Written by Gene L. Coon, Frederic Brown, and Gene Roddenberry
Directed by Joseph Pevney
Sometimes, when I watch previews of Star Trek episodes, I get a feeling based on these snippets of whether they will be good or groaners. A lot of it will usually have to do with the alien of the week. In the case of Arena, I definitely groaned when I saw the man running around in a giant lizard suit. Happily, the episode was much better than that.
At an isolated colony on Cestus III, Captain Kirk (portrayed by William Shatner) beams down at the behest of the colony’s head to meet with him. “The Commodore” as he’s known (we never actually see him, only hear him), insists Kirk brings his tacticians with him. When the team arrives at the Colony, they find it has been completely destroyed.
A survivor is in the wreckage, gravely injured. Soon the landing party finds themselves under attack and unable beam back up to the ship, which is also under attack. Unable to fight off what is attacking them, Sulu (portrayed by George Takei) is at the helm and takes the Enterprise out of orbit. Kirk manages to lob a grenade that seems to wipe out their attackers. When the other ship breaks off attack as well, Sulu returns and brings them back on board, including the injured man. The survivor tells them the attack was for no apparent reason.
Fearing invasion, Kirk has the Enterprise set off in pursuit of the alien vessel. When the two vessels wander into another solar system, the species that resides there, the Metrons, decides to have the two ships settle their dispute, believing their species are inherently violent. Captain Kirk and the leader of the Gorn ship are brought to the surface of a planet to fight to the death using only what is available to them on the planet. The Metrons will pronounce sentence at the end of their fight. The loser will have their ship destroyed while the winner will be allowed to leave peaceably.
There are many things good about Arena, and only a few problems. The biggest issue is just how fake the man in the lizard suit looks. The Gorn as they are depicted here do not make a convincing villain or alien race. In addition to just not looking all that convincing, it doesn’t seem to be able to move in a manner that would really pose a threat to humans.
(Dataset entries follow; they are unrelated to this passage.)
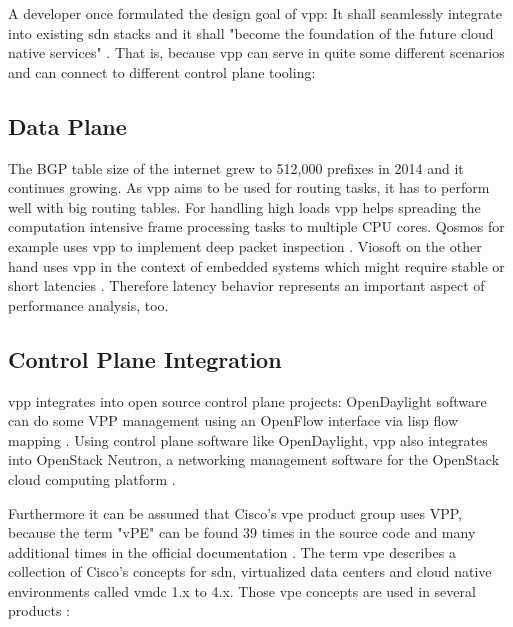 
A developer once formulated the design goal of \Ac{vpp}: It shall
seamlessly integrate into existing \Ac{sdn} stacks and it shall
"become the foundation of the future cloud native services"
\cite{florincoras}. That is, because \Ac{vpp} can serve in quite some
different scenarios and can connect to different control plane
tooling:

\subsection{Data Plane}


The BGP table size of the internet grew to 512,000 prefixes in 2014 and
it continues growing. As \Ac{vpp} aims to be used for routing tasks,
it has to perform well with big routing tables. \cite{bgphelp:size}
For handling high loads \Ac{vpp} helps spreading the computation
intensive frame processing tasks to multiple CPU cores. Qosmos for
example uses \Ac{vpp} to implement deep packet inspection
\cite{qosmos}. Viosoft on the other hand uses \Ac{vpp} in the context
of embedded systems which might require stable or short latencies
\cite{viosoft}. Therefore latency behavior represents an important
aspect of performance analysis, too.


\subsection{Control Plane Integration}

\Ac{vpp} integrates into open source control plane projects:
OpenDaylight software can do some VPP management using an OpenFlow
interface via \Ac{lisp} flow mapping \cite{opendaylight:lisp}. Using
control plane software like OpenDaylight, \Ac{vpp} also integrates
into OpenStack Neutron, a networking management software for the
OpenStack cloud computing platform \cite{fdio:integration}.



Furthermore it can be assumed that Cisco's \Ac{vpe} product group uses
VPP, because the term "vPE" can be found 39 times in the source code
and many additional times in the official documentation
\cite{vppdocs}. \newpage
The term \Ac{vpe} describes a collection of Cisco's concepts for
\Ac{sdn}, virtualized data centers and cloud native environments
called \Ac{vmdc} 1.x to 4.x. Those \Ac{vpe} concepts are used in
several products \cite{cisco:sdn}:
It does appear to be stronger than a human, but the flow of movement should allow Captain Kirk to waylay the alien quite easily.
That said, the story is pretty good where a species that sees itself on a higher plane essentially decides to put two sub-species on trial to determine who deserves to survive. In the original script, the ending was that the Metrons decided to exterminate the winner rather than the loser, believing that this species represented the greatest threat to them. In a way, I like this a lot better as a motivation for the events as well as showing how actions can sometimes be an act of saving yourself, even though it doesn’t seem so at the time.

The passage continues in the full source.